Data under study START

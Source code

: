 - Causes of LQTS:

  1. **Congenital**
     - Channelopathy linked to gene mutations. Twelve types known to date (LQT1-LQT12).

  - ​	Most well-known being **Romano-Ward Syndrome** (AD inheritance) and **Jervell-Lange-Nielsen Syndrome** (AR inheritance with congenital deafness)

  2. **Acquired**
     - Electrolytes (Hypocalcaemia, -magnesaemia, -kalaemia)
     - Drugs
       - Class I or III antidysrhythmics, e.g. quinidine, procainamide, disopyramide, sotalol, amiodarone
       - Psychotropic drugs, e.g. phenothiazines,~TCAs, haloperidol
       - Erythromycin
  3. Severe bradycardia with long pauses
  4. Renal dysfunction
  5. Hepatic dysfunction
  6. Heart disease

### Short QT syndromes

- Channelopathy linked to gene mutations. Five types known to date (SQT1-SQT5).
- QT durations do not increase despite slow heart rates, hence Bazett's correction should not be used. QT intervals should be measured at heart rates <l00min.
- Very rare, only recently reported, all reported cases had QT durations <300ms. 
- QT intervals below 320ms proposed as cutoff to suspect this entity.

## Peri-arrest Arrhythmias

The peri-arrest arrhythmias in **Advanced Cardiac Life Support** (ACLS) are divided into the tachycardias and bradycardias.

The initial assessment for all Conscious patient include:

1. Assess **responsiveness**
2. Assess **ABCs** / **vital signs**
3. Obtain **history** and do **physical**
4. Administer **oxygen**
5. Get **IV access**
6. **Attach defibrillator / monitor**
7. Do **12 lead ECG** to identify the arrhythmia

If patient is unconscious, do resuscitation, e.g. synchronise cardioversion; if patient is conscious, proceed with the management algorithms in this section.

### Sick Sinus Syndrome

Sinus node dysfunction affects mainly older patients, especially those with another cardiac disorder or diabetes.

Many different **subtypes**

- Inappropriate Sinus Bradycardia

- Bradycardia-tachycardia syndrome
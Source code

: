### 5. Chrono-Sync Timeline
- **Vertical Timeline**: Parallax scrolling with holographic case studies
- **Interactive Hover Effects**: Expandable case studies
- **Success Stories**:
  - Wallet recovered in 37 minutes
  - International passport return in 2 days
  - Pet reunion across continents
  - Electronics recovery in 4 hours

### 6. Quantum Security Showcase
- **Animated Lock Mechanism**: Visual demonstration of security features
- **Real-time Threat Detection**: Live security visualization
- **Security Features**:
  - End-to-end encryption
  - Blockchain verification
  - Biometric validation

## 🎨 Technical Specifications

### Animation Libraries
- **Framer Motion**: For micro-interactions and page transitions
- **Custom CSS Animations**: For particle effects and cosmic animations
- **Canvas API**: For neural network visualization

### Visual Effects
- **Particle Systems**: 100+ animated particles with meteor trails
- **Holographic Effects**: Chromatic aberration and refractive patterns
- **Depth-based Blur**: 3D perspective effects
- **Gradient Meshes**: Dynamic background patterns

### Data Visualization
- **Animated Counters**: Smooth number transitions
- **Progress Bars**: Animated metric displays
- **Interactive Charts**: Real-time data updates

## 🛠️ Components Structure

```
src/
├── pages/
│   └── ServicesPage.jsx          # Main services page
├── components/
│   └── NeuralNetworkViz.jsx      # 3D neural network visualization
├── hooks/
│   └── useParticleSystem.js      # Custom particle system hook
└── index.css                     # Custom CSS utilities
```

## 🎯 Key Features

Data under study END

- **Exercise**: Beginning at the top of the records above, transcribe each line exactly up to and including the line that holds "- Class I or".

- **Exercise output**:
Source code

: - Causes of LQTS:

  1. **Congenital**
     - Channelopathy linked to gene mutations. Twelve types known to date (LQT1-LQT12).

  - ​	Most well-known being **Romano-Ward Syndrome** (AD inheritance) and **Jervell-Lange-Nielsen Syndrome** (AR inheritance with congenital deafness)

  2. **Acquired**
     - Electrolytes (Hypocalcaemia, -magnesaemia, -kalaemia)
     - Drugs
       - Class I or III antidysrhythmics, e.g. quinidine, procainamide, disopyramide, sotalol, amiodarone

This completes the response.